*Extracted records*:
[Start of section]

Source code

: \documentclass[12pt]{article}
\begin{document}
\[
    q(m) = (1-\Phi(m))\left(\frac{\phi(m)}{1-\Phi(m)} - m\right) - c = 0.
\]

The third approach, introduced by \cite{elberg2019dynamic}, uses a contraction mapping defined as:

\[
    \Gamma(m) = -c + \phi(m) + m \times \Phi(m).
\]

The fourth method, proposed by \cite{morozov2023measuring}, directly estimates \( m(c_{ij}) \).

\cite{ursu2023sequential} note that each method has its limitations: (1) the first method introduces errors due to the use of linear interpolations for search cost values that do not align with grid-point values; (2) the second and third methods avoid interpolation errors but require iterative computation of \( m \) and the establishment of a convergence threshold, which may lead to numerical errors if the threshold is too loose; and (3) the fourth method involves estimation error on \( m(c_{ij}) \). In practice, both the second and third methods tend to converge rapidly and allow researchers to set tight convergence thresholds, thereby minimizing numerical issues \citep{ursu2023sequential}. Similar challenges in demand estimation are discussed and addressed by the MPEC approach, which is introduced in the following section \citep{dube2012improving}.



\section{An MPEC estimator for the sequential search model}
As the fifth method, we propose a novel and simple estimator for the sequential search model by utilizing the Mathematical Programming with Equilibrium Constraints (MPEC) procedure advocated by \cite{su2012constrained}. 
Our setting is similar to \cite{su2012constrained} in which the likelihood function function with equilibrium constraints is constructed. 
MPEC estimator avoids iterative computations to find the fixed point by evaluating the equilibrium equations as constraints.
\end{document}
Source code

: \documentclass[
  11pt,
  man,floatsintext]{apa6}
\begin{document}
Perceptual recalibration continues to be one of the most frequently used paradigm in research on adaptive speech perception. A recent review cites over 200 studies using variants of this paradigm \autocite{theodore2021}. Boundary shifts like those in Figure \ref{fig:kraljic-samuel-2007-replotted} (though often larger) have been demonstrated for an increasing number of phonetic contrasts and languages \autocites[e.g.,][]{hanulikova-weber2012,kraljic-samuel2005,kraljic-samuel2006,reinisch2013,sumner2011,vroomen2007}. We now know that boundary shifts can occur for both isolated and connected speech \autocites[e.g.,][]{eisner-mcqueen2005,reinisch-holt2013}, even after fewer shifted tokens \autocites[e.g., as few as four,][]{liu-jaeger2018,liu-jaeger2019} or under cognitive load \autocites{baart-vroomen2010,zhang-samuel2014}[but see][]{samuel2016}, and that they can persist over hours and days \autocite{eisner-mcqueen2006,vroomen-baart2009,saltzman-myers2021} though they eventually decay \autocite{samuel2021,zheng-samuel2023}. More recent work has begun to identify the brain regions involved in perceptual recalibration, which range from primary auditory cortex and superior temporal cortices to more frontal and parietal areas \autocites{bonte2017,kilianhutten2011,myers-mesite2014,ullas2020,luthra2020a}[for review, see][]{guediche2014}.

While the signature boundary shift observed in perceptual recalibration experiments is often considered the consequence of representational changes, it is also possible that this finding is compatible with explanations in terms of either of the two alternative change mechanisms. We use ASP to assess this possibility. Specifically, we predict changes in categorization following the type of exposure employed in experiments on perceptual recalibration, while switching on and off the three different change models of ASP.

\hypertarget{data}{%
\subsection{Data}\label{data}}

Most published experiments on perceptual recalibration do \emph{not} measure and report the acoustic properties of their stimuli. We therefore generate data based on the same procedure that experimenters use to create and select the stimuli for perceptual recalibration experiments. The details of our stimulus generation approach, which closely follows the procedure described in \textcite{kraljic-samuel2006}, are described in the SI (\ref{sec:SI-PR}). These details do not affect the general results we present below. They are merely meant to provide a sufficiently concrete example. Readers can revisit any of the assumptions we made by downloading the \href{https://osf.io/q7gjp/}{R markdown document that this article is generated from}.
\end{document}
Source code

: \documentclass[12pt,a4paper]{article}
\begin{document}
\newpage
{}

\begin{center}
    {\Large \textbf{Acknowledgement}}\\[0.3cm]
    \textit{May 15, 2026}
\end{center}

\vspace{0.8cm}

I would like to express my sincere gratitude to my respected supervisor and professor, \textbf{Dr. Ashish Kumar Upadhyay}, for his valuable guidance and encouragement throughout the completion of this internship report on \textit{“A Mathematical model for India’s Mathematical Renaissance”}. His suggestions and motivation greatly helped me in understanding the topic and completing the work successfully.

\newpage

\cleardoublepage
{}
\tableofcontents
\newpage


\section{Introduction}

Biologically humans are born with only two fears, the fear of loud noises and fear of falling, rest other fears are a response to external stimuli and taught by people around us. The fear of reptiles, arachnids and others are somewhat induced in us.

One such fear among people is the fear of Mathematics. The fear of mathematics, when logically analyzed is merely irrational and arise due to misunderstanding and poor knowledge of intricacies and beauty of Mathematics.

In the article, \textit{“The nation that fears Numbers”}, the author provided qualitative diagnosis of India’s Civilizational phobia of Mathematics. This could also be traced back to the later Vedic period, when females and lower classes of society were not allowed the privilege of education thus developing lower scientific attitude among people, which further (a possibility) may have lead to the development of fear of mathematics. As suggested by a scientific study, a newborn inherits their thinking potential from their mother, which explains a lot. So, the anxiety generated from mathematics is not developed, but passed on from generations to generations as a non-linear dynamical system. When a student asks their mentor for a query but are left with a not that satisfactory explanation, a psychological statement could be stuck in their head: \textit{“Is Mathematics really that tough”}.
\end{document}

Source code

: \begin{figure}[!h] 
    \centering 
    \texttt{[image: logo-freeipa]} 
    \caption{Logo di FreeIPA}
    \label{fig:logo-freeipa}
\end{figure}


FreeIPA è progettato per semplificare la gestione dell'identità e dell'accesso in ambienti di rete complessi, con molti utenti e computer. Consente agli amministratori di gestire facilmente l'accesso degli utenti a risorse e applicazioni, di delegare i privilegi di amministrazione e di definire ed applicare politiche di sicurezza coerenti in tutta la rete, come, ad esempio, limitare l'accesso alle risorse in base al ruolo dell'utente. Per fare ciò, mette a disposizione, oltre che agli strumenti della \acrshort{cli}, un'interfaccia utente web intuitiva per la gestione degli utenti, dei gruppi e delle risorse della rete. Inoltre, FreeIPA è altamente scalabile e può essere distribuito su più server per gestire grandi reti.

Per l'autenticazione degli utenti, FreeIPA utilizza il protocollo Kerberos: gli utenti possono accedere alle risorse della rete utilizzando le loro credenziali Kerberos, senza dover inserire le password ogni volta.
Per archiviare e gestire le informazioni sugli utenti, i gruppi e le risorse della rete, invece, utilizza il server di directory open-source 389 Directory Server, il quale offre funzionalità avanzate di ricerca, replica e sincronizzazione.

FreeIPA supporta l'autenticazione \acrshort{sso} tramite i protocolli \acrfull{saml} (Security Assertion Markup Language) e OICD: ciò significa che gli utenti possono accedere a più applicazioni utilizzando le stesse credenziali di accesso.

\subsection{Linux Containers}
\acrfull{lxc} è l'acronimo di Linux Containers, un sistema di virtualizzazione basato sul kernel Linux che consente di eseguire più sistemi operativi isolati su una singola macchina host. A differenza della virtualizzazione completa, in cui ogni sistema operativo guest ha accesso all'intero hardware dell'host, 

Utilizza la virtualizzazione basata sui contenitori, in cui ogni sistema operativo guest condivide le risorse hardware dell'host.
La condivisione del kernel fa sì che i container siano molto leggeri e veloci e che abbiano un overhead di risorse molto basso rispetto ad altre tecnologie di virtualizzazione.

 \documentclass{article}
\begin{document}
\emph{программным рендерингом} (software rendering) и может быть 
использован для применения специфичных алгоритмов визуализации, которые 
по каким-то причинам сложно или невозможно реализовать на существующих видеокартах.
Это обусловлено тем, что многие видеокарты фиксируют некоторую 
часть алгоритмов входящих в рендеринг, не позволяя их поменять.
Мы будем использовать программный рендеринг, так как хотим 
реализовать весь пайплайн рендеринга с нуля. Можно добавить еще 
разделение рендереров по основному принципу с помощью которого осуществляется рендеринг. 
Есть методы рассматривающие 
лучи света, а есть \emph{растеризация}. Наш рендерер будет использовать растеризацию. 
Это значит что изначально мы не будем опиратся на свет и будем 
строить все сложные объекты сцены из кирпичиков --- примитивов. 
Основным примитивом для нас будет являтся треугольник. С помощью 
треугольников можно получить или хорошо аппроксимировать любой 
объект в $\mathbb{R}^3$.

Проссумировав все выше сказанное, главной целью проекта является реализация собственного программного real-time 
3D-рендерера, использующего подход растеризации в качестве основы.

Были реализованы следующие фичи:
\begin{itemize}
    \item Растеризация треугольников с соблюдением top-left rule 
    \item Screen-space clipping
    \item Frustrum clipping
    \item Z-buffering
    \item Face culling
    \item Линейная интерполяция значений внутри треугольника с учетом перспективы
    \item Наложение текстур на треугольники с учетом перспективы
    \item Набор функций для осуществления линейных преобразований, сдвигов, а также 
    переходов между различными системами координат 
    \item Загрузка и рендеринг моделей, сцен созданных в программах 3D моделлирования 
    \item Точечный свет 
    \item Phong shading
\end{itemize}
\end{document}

[End of section]

*Directions for this task*: Everything from the line containing "по каким-то причинам" through the line containing "сдвигов, а также" in the material above should be retyped exactly, both ends included, and nothing more.

*Response area*:
по каким-то причинам сложно или невозможно реализовать на существующих видеокартах.
Это обусловлено тем, что многие видеокарты фиксируют некоторую 
часть алгоритмов входящих в рендеринг, не позволяя их поменять.
Мы будем использовать программный рендеринг, так как хотим 
реализовать весь пайплайн рендеринга с нуля. Можно добавить еще 
разделение рендереров по основному принципу с помощью которого осуществляется рендеринг. 
Есть методы рассматривающие 
лучи света, а есть \emph{растеризация}. Наш рендерер будет использовать растеризацию. 
Это значит что изначально мы не будем опиратся на свет и будем 
строить все сложные объекты сцены из кирпичиков --- примитивов. 
Основным примитивом для нас будет являтся треугольник. С помощью 
треугольников можно получить или хорошо аппроксимировать любой 
объект в $\mathbb{R}^3$.

Проссумировав все выше сказанное, главной целью проекта является реализация собственного программного real-time 
3D-рендерера, использующего подход растеризации в качестве основы.

Были реализованы следующие фичи:
\begin{itemize}
    \item Растеризация треугольников с соблюдением top-left rule 
    \item Screen-space clipping
    \item Frustrum clipping
    \item Z-buffering
    \item Face culling
    \item Линейная интерполяция значений внутри треугольника с учетом перспективы
    \item Наложение текстур на треугольники с учетом перспективы
    \item Набор функций для осуществления линейных преобразований, сдвигов, а также 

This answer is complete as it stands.